▶ **TASK STATEMENT**
Using the listing below, copy exactly the lines from the one containing "- 9 : イメージ出典" to the one containing "- 123 : プロフィールタイトル変更", both lines included, and no others.

▶ **DATA TO PROCESS**

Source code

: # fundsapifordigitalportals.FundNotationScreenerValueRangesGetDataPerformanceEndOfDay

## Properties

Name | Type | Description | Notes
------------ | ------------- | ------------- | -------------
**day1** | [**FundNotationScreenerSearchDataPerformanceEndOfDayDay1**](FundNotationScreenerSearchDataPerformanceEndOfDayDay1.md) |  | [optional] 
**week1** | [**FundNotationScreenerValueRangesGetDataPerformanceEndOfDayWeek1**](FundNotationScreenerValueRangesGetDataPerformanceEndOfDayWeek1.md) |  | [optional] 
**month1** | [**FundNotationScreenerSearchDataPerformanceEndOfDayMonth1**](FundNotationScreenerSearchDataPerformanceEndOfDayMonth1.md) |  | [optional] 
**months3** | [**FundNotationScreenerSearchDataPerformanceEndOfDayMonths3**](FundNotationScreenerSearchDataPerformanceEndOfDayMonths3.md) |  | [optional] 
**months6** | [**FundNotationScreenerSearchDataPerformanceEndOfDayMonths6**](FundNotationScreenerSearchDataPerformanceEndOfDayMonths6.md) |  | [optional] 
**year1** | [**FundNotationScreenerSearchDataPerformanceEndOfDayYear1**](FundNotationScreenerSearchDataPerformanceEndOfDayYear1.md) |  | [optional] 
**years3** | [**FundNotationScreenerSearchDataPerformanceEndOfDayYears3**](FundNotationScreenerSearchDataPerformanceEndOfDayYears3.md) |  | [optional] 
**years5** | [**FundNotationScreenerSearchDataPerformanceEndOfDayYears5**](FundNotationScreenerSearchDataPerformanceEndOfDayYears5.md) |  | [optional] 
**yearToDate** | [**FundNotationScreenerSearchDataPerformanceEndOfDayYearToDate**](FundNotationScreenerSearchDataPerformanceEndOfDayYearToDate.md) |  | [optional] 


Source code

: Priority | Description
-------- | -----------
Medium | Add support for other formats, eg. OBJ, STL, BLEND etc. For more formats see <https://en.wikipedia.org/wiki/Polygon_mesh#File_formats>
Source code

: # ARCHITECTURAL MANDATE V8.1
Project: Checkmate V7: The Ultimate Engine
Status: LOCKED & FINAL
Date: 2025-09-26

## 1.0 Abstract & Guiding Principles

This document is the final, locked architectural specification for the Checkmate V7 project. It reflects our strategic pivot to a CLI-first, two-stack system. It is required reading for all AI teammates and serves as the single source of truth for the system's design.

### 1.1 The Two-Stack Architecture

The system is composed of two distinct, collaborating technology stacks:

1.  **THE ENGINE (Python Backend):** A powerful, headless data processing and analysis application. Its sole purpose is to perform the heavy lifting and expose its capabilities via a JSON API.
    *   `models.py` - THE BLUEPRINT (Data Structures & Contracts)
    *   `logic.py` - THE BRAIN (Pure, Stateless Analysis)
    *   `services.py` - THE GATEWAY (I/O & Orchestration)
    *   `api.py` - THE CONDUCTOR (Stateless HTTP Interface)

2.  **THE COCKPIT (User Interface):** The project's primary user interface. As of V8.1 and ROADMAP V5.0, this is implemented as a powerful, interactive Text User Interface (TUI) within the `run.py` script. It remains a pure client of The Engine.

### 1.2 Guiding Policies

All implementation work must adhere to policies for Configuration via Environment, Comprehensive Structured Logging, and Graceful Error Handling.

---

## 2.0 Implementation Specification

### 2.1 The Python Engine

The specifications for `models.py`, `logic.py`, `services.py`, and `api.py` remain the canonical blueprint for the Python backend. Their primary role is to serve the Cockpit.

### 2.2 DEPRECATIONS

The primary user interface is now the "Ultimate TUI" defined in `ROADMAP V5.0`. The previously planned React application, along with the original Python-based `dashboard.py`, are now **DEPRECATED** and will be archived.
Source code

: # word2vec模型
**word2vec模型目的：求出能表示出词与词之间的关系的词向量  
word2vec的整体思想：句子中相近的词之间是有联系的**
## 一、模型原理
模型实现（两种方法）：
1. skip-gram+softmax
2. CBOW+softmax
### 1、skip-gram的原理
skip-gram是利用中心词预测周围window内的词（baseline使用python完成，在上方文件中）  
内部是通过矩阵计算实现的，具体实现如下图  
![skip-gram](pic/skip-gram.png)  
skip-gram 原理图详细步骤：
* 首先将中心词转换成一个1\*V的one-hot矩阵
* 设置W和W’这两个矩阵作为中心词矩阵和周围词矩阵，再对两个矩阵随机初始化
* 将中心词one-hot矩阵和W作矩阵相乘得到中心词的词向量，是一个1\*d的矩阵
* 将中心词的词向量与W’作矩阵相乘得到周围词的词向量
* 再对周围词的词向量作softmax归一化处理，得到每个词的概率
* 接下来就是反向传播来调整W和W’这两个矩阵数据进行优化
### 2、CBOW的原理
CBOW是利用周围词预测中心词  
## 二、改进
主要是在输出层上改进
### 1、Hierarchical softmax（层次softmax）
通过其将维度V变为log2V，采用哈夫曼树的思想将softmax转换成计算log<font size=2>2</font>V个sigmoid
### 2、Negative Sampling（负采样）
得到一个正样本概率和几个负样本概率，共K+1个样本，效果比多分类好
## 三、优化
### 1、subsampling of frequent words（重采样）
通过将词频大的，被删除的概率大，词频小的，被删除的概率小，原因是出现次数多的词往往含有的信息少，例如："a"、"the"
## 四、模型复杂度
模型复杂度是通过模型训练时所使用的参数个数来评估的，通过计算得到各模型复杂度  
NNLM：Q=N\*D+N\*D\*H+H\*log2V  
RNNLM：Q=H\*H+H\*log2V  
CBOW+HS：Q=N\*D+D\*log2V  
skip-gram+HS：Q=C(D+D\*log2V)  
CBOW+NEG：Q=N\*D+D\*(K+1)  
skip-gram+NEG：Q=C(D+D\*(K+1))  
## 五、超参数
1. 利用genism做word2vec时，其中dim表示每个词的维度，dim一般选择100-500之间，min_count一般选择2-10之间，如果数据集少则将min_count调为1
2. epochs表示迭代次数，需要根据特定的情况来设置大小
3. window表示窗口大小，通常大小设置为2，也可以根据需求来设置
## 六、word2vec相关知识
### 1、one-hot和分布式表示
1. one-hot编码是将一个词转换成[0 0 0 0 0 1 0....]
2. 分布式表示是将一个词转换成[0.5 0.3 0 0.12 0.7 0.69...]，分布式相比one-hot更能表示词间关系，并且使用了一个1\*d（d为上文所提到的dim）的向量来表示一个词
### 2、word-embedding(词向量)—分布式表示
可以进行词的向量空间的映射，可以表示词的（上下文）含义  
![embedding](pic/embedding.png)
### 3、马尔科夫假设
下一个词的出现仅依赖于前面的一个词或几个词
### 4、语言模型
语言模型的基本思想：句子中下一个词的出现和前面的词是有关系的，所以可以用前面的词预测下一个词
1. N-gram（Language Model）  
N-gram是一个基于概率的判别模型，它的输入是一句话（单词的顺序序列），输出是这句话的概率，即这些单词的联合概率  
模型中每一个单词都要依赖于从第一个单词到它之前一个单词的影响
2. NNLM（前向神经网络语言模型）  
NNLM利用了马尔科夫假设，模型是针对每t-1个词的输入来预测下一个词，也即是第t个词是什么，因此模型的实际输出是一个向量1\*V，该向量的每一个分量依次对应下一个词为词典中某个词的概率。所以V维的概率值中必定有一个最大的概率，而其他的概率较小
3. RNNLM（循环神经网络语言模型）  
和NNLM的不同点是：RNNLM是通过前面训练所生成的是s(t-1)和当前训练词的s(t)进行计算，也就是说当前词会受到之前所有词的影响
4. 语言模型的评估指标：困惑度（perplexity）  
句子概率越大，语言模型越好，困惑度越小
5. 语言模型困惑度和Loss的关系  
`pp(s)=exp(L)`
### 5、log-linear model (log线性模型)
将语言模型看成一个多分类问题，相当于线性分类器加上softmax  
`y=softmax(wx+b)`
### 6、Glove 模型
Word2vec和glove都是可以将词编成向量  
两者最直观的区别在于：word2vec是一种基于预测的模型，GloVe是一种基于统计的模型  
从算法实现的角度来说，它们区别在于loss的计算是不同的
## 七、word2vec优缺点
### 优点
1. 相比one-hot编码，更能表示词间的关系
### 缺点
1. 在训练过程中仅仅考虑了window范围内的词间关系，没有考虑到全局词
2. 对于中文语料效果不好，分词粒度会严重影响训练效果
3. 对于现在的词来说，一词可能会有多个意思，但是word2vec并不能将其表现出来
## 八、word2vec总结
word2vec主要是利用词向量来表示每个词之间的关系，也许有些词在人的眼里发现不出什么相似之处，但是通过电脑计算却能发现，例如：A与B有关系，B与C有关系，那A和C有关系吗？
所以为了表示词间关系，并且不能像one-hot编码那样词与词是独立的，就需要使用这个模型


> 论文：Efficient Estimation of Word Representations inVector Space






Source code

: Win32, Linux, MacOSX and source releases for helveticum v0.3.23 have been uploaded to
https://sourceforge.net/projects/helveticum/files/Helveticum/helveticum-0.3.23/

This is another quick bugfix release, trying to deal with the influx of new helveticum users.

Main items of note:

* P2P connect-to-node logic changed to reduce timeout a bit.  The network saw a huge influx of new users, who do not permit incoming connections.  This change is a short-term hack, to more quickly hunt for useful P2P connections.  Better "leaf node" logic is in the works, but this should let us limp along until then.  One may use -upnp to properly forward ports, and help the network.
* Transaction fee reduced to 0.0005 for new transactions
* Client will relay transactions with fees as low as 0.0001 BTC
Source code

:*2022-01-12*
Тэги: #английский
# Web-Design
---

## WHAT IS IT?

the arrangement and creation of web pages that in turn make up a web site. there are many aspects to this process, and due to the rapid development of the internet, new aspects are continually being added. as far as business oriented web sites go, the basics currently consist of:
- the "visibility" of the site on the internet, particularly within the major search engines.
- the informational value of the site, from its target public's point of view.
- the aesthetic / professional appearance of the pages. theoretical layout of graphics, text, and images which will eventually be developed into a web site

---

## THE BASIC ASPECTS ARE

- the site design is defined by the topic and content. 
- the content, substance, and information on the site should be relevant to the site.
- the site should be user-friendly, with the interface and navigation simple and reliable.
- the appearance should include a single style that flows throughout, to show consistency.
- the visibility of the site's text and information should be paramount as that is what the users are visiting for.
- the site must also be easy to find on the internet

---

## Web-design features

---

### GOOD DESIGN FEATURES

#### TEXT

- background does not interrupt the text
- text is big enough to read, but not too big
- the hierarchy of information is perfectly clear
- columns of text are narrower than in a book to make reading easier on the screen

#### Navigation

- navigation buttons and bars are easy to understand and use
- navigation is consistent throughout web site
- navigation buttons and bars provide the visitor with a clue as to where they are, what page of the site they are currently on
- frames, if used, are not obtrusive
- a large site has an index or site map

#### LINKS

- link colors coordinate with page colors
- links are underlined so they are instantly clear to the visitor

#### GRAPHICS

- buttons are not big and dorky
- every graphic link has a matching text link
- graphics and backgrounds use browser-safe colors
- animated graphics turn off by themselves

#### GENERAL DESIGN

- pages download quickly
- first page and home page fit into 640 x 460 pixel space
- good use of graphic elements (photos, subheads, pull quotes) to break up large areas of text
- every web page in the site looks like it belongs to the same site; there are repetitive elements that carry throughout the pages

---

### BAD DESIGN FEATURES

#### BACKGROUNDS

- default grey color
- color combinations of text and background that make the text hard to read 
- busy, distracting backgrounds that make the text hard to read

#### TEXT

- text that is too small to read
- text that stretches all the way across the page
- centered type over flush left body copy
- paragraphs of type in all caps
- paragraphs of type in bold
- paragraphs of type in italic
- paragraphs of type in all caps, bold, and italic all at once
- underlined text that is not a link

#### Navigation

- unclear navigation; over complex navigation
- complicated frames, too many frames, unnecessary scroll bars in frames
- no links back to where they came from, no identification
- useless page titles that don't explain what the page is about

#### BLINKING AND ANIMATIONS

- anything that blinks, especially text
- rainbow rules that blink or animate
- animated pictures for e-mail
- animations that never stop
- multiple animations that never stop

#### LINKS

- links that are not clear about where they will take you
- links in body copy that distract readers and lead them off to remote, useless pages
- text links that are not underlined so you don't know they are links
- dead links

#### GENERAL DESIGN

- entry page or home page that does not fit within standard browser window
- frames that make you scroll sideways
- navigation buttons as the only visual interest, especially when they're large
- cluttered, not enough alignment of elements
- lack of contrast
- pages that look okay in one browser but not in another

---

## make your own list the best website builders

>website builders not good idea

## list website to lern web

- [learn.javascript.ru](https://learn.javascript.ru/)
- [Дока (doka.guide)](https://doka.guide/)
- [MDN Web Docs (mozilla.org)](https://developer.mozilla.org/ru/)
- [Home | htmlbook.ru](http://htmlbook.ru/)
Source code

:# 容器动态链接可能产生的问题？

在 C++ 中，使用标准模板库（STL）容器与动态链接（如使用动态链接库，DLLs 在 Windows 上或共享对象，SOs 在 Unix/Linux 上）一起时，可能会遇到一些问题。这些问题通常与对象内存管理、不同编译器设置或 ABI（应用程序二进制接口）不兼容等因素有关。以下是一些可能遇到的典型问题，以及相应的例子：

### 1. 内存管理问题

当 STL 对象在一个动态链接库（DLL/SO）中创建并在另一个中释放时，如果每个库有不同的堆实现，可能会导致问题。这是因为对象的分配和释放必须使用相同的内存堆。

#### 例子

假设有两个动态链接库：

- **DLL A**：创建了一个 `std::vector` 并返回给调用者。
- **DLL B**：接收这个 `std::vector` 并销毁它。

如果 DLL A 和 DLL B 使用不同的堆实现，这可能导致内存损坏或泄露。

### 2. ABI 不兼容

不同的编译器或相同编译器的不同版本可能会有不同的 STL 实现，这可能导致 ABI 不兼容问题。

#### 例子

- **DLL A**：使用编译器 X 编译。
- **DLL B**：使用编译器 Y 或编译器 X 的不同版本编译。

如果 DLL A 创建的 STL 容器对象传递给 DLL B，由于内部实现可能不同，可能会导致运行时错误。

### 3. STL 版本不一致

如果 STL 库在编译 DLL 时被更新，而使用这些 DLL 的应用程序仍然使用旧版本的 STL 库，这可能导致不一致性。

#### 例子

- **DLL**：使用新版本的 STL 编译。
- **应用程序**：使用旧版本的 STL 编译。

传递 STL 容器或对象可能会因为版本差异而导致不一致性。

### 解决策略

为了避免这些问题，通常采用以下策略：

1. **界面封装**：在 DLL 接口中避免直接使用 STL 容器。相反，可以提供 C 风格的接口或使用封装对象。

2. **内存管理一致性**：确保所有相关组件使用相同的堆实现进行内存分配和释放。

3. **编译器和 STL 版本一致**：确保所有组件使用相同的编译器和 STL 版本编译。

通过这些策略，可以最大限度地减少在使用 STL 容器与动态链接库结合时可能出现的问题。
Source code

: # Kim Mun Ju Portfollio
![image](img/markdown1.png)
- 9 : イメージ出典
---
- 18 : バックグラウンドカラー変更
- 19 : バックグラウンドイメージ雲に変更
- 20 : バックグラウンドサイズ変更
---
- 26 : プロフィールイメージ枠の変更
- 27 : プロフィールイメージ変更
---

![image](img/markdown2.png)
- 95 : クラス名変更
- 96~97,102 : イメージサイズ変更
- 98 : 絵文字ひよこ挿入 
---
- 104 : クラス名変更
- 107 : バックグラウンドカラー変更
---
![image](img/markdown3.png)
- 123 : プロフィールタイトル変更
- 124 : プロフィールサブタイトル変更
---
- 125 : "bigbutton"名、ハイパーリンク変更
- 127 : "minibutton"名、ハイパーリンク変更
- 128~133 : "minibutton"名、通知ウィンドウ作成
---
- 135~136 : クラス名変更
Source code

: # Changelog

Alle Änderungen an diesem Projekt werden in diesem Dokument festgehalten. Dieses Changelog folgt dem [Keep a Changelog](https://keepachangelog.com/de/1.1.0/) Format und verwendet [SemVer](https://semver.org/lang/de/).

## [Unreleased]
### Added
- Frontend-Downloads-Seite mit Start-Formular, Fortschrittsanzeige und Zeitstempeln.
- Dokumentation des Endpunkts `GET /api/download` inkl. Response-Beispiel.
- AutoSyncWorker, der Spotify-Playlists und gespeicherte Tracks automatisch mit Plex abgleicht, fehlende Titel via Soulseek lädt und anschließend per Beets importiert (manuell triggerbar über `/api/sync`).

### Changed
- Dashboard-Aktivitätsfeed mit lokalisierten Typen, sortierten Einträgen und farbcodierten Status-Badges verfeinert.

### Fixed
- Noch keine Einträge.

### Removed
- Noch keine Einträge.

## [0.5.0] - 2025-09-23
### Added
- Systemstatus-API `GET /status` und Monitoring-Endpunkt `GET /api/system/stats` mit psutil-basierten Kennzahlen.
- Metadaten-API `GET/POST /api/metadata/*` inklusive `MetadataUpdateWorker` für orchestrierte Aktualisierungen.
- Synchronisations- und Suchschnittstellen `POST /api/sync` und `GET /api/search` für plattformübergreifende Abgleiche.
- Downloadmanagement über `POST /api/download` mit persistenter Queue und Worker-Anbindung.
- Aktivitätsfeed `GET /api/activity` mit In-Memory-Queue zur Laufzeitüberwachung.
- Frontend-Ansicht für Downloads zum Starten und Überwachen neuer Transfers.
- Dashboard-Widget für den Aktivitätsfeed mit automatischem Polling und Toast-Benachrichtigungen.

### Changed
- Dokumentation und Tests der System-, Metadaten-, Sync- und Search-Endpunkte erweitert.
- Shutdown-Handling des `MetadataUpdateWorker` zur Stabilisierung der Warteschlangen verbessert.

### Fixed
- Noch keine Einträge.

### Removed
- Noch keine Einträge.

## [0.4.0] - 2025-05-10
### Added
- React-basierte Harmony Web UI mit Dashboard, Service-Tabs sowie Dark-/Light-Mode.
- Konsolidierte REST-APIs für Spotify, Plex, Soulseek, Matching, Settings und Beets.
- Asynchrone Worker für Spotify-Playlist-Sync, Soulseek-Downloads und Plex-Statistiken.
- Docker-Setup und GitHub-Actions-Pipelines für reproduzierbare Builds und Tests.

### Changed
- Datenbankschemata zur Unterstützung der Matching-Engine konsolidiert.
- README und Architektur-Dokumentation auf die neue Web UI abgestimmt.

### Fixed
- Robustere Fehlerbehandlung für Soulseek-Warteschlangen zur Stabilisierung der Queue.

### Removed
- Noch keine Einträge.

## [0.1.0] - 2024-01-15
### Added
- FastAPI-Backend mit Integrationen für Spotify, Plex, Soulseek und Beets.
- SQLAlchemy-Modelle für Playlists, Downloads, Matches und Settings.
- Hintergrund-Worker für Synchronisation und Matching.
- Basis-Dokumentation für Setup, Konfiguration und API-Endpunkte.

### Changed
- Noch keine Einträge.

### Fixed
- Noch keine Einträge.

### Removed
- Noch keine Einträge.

▶ **THE ANSWER**
- 9 : イメージ出典
---
- 18 : バックグラウンドカラー変更
- 19 : バックグラウンドイメージ雲に変更
- 20 : バックグラウンドサイズ変更
---
- 26 : プロフィールイメージ枠の変更
- 27 : プロフィールイメージ変更
---

![image](img/markdown2.png)
- 95 : クラス名変更
- 96~97,102 : イメージサイズ変更
- 98 : 絵文字ひよこ挿入 
---
- 104 : クラス名変更
- 107 : バックグラウンドカラー変更
---
![image](img/markdown3.png)
- 123 : プロフィールタイトル変更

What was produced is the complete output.